_Data extract_

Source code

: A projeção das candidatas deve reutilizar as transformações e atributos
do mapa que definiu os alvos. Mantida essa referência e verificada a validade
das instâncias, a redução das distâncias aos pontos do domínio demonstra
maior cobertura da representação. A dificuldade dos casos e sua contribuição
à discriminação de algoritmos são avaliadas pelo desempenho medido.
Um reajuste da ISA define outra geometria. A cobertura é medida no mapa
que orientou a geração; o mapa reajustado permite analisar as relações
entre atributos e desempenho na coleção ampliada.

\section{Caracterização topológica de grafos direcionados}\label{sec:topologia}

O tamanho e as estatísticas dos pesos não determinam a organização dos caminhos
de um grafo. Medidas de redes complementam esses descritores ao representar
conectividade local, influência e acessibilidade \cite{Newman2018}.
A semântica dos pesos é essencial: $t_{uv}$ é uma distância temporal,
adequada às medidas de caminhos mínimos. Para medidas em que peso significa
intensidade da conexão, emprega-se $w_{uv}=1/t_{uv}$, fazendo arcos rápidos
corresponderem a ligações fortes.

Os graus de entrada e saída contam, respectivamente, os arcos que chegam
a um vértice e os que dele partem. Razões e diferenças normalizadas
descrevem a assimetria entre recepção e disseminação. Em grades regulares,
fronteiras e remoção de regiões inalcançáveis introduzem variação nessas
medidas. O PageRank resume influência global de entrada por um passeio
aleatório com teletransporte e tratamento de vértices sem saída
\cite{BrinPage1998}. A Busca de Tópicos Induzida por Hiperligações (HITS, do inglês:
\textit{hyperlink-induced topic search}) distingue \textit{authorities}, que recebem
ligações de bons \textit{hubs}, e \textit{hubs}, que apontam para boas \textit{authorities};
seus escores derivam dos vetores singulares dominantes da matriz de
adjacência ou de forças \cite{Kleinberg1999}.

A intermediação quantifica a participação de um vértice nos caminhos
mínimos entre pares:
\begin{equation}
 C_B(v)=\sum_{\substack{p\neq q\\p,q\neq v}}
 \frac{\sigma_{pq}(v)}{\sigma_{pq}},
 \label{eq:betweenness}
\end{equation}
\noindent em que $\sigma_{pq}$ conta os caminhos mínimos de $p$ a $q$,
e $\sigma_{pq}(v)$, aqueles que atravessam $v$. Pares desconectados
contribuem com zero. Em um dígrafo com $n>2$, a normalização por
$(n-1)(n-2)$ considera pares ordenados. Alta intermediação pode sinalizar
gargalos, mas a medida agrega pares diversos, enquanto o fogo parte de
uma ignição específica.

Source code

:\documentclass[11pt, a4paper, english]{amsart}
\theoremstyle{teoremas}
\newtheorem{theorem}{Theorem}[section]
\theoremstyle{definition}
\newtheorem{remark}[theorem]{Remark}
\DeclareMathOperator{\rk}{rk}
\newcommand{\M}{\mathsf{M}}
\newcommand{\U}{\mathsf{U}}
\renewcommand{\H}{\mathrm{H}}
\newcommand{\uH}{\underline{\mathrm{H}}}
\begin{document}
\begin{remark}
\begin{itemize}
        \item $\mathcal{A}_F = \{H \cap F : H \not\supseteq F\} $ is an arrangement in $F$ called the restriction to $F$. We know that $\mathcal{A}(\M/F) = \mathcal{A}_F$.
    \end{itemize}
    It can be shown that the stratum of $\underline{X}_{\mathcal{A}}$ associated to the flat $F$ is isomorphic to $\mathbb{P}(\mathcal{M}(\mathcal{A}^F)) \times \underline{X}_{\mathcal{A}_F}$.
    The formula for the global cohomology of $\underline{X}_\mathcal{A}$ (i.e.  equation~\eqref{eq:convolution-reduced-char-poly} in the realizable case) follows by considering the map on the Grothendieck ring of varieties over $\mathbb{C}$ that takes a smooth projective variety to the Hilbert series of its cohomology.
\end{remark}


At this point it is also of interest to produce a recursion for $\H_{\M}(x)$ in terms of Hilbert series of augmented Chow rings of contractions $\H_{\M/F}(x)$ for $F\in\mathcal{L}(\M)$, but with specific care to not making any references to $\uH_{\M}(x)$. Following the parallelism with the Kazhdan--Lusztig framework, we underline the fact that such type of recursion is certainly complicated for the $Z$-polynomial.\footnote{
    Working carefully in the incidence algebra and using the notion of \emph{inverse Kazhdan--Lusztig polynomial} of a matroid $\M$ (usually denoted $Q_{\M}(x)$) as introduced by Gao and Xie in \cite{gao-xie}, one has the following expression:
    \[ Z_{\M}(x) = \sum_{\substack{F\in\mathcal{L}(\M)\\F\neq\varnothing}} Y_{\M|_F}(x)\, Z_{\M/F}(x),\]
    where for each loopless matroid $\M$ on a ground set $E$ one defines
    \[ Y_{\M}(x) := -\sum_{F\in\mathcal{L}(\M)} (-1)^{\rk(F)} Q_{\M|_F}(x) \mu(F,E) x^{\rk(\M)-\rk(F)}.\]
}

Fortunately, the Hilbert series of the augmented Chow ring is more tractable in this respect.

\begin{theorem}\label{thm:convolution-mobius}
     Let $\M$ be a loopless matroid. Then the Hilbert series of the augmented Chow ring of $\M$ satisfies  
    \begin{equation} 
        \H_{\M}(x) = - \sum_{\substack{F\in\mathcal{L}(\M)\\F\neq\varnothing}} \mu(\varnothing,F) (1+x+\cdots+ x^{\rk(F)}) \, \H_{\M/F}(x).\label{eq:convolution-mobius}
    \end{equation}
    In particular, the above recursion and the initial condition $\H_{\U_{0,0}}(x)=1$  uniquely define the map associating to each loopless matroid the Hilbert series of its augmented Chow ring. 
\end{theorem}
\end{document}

_What you should do_
Each record is to be repeated word for word, with none skipped.

_Answer box_
Source code

: A projeção das candidatas deve reutilizar as transformações e atributos
do mapa que definiu os alvos. Mantida essa referência e verificada a validade
das instâncias, a redução das distâncias aos pontos do domínio demonstra
maior cobertura da representação. A dificuldade dos casos e sua contribuição
à discriminação de algoritmos são avaliadas pelo desempenho medido.
Um reajuste da ISA define outra geometria. A cobertura é medida no mapa
que orientou a geração; o mapa reajustado permite analisar as relações
entre atributos e desempenho na coleção ampliada.

\section{Caracterização topológica de grafos direcionados}\label{sec:topologia}

O tamanho e as estatísticas dos pesos não determinam a organização dos caminhos
de um grafo. Medidas de redes complementam esses descritores ao representar
conectividade local, influência e acessibilidade \cite{Newman2018}.
A semântica dos pesos é essencial: $t_{uv}$ é uma distância temporal,
adequada às medidas de caminhos mínimos. Para medidas em que peso significa
intensidade da conexão, emprega-se $w_{uv}=1/t_{uv}$, fazendo arcos rápidos
corresponderem a ligações fortes.

Os graus de entrada e saída contam, respectivamente, os arcos que chegam
a um vértice e os que dele partem. Razões e diferenças normalizadas
descrevem a assimetria entre recepção e disseminação. Em grades regulares,
fronteiras e remoção de regiões inalcançáveis introduzem variação nessas
medidas. O PageRank resume influência global de entrada por um passeio
aleatório com teletransporte e tratamento de vértices sem saída
\cite{BrinPage1998}. A Busca de Tópicos Induzida por Hiperligações (HITS, do inglês:
\textit{hyperlink-induced topic search}) distingue \textit{authorities}, que recebem
ligações de bons \textit{hubs}, e \textit{hubs}, que apontam para boas \textit{authorities};
seus escores derivam dos vetores singulares dominantes da matriz de
adjacência ou de forças \cite{Kleinberg1999}.

A intermediação quantifica a participação de um vértice nos caminhos
mínimos entre pares:
\begin{equation}
 C_B(v)=\sum_{\substack{p\neq q\\p,q\neq v}}
 \frac{\sigma_{pq}(v)}{\sigma_{pq}},
 \label{eq:betweenness}
\end{equation}
\noindent em que $\sigma_{pq}$ conta os caminhos mínimos de $p$ a $q$,
e $\sigma_{pq}(v)$, aqueles que atravessam $v$. Pares desconectados
contribuem com zero. Em um dígrafo com $n>2$, a normalização por
$(n-1)(n-2)$ considera pares ordenados. Alta intermediação pode sinalizar
gargalos, mas a medida agrega pares diversos, enquanto o fogo parte de
uma ignição específica.

Source code

:\documentclass[11pt, a4paper, english]{amsart}
\theoremstyle{teoremas}
\newtheorem{theorem}{Theorem}[section]
\theoremstyle{definition}
\newtheorem{remark}[theorem]{Remark}
\DeclareMathOperator{\rk}{rk}
\newcommand{\M}{\mathsf{M}}
\newcommand{\U}{\mathsf{U}}
\renewcommand{\H}{\mathrm{H}}
\newcommand{\uH}{\underline{\mathrm{H}}}
\begin{document}
\begin{remark}
\begin{itemize}
        \item $\mathcal{A}_F = \{H \cap F : H \not\supseteq F\} $ is an arrangement in $F$ called the restriction to $F$. We know that $\mathcal{A}(\M/F) = \mathcal{A}_F$.
    \end{itemize}
    It can be shown that the stratum of $\underline{X}_{\mathcal{A}}$ associated to the flat $F$ is isomorphic to $\mathbb{P}(\mathcal{M}(\mathcal{A}^F)) \times \underline{X}_{\mathcal{A}_F}$.
    The formula for the global cohomology of $\underline{X}_\mathcal{A}$ (i.e.  equation~\eqref{eq:convolution-reduced-char-poly} in the realizable case) follows by considering the map on the Grothendieck ring of varieties over $\mathbb{C}$ that takes a smooth projective variety to the Hilbert series of its cohomology.
\end{remark}


At this point it is also of interest to produce a recursion for $\H_{\M}(x)$ in terms of Hilbert series of augmented Chow rings of contractions $\H_{\M/F}(x)$ for $F\in\mathcal{L}(\M)$, but with specific care to not making any references to $\uH_{\M}(x)$. Following the parallelism with the Kazhdan--Lusztig framework, we underline the fact that such type of recursion is certainly complicated for the $Z$-polynomial.\footnote{
    Working carefully in the incidence algebra and using the notion of \emph{inverse Kazhdan--Lusztig polynomial} of a matroid $\M$ (usually denoted $Q_{\M}(x)$) as introduced by Gao and Xie in \cite{gao-xie}, one has the following expression:
    \[ Z_{\M}(x) = \sum_{\substack{F\in\mathcal{L}(\M)\\F\neq\varnothing}} Y_{\M|_F}(x)\, Z_{\M/F}(x),\]
    where for each loopless matroid $\M$ on a ground set $E$ one defines
    \[ Y_{\M}(x) := -\sum_{F\in\mathcal{L}(\M)} (-1)^{\rk(F)} Q_{\M|_F}(x) \mu(F,E) x^{\rk(\M)-\rk(F)}.\]
}

Fortunately, the Hilbert series of the augmented Chow ring is more tractable in this respect.

\begin{theorem}\label{thm:convolution-mobius}
     Let $\M$ be a loopless matroid. Then the Hilbert series of the augmented Chow ring of $\M$ satisfies  
    \begin{equation} 
        \H_{\M}(x) = - \sum_{\substack{F\in\mathcal{L}(\M)\\F\neq\varnothing}} \mu(\varnothing,F) (1+x+\cdots+ x^{\rk(F)}) \, \H_{\M/F}(x).\label{eq:convolution-mobius}
    \end{equation}
    In particular, the above recursion and the initial condition $\H_{\U_{0,0}}(x)=1$  uniquely define the map associating to each loopless matroid the Hilbert series of its augmented Chow ring. 
\end{theorem}
\end{document}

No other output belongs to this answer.